[[ Source information open ]]

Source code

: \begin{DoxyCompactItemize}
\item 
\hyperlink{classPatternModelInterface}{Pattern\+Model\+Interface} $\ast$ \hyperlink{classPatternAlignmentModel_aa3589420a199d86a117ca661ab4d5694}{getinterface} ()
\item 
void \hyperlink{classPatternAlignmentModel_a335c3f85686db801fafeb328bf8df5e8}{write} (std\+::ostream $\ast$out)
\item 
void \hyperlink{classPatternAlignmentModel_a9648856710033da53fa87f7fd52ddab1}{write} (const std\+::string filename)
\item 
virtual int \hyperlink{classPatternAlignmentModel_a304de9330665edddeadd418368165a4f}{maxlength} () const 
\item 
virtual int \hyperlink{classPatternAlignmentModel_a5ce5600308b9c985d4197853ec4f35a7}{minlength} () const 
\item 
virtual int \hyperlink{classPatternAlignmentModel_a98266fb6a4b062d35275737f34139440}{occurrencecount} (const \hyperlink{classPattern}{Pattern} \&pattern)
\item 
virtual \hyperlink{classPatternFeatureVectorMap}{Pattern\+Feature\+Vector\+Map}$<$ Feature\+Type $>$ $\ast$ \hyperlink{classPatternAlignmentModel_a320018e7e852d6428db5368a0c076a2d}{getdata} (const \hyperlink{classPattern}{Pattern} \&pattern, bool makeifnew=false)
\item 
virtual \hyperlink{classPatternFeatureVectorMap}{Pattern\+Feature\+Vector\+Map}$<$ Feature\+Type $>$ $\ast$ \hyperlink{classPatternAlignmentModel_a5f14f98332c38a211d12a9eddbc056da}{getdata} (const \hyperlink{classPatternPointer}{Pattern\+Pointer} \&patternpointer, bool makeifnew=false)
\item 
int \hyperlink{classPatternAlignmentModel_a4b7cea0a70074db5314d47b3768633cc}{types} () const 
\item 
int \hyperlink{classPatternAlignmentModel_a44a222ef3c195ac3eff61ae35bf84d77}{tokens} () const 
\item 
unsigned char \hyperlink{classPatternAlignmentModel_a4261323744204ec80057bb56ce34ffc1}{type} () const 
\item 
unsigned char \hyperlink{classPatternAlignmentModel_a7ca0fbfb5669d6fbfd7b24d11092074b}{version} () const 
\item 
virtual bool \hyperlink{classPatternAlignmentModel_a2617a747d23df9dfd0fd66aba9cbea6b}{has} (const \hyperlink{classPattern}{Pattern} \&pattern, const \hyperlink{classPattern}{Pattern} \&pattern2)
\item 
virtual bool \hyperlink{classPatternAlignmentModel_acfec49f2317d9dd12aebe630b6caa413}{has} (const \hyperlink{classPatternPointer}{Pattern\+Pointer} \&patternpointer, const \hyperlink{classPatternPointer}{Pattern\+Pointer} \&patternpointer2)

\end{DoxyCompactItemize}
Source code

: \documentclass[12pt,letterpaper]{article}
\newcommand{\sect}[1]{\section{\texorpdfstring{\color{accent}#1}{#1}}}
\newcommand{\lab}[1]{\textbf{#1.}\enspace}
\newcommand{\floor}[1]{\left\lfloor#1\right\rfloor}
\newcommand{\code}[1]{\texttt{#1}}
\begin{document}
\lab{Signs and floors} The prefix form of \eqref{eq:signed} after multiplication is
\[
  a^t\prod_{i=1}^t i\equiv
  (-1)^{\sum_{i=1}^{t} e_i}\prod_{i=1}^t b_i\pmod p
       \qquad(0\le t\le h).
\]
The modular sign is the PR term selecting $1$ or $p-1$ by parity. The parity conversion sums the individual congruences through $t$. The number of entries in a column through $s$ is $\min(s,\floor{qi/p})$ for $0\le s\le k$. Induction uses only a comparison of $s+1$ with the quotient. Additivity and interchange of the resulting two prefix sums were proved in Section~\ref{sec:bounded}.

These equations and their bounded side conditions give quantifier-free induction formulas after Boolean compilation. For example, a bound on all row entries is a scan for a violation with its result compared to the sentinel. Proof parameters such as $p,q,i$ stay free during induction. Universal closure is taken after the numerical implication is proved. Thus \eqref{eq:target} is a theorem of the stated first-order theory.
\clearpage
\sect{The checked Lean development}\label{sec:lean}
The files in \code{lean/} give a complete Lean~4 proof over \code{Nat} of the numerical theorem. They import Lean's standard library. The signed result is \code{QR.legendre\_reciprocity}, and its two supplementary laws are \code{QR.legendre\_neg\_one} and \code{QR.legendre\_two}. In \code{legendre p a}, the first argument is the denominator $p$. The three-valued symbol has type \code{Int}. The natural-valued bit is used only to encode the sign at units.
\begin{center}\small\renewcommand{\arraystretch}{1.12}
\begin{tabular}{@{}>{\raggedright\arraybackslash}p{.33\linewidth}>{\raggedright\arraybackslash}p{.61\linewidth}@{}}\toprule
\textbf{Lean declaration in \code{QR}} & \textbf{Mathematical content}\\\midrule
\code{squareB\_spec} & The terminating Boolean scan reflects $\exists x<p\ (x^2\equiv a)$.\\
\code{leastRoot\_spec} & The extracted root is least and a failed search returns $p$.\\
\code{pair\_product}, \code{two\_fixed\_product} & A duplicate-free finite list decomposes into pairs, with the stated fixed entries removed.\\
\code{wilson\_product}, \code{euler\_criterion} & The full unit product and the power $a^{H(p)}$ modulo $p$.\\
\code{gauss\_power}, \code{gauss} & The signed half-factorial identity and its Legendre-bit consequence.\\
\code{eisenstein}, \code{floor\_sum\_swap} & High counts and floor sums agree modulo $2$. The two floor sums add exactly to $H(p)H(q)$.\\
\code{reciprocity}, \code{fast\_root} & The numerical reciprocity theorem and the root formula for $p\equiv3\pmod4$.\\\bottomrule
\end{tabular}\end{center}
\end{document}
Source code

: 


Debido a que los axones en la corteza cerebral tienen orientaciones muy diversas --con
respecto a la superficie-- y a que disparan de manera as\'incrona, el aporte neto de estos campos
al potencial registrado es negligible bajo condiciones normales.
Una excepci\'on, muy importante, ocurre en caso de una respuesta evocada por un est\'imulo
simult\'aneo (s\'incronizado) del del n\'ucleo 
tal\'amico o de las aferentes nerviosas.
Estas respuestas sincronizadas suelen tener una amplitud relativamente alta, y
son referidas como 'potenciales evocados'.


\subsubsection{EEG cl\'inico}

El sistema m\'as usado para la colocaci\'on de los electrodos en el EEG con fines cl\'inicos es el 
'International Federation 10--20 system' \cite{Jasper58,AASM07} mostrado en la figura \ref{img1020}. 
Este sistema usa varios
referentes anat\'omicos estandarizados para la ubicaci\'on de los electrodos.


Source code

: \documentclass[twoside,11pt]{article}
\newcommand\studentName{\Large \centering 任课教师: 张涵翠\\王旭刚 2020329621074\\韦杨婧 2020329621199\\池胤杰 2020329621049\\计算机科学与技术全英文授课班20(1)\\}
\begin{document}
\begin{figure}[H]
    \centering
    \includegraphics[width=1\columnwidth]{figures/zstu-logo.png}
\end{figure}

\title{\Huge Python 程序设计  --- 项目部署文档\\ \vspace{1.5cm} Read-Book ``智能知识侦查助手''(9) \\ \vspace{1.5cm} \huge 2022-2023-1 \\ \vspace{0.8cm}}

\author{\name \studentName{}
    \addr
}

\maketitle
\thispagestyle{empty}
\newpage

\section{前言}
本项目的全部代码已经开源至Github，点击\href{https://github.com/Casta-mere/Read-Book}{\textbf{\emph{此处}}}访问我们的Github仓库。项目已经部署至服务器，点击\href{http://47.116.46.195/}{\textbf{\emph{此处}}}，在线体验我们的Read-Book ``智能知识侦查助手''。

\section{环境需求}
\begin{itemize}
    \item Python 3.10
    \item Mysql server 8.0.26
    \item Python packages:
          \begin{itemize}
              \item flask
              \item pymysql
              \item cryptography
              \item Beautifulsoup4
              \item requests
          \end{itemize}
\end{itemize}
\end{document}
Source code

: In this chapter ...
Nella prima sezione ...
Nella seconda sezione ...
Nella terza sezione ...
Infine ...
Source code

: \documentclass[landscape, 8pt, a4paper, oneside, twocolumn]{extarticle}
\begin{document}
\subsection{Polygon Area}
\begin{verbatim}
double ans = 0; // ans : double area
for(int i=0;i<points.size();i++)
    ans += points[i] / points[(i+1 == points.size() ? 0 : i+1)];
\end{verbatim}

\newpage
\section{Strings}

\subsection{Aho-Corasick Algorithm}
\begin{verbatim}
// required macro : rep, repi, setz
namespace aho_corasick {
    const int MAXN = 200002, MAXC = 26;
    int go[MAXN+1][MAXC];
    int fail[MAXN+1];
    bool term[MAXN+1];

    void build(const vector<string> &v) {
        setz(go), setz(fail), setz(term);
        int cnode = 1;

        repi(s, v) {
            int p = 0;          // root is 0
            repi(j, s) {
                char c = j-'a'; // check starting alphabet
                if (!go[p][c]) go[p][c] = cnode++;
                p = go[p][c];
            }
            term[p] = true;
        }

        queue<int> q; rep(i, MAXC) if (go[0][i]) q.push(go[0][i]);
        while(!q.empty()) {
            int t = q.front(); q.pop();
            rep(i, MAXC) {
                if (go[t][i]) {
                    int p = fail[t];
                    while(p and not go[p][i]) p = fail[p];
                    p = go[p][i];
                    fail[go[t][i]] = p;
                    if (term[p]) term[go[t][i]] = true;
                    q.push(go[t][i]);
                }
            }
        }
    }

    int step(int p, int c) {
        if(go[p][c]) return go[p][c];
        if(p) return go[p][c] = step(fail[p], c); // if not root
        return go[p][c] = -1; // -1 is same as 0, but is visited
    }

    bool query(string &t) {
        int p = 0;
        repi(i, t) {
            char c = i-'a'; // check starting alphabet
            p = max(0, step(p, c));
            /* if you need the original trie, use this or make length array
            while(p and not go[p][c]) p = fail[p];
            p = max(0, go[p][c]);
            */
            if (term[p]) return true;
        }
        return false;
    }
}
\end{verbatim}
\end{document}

[[ Source information closed ]]

(What this task involves) Set down again, word for word, the stretch of records from the line with "int step(int p, int" to the line with "make length array", both of those lines included.

(Response)
    int step(int p, int c) {
        if(go[p][c]) return go[p][c];
        if(p) return go[p][c] = step(fail[p], c); // if not root
        return go[p][c] = -1; // -1 is same as 0, but is visited
    }

    bool query(string &t) {
        int p = 0;
        repi(i, t) {
            char c = i-'a'; // check starting alphabet
            p = max(0, step(p, c));
            /* if you need the original trie, use this or make length array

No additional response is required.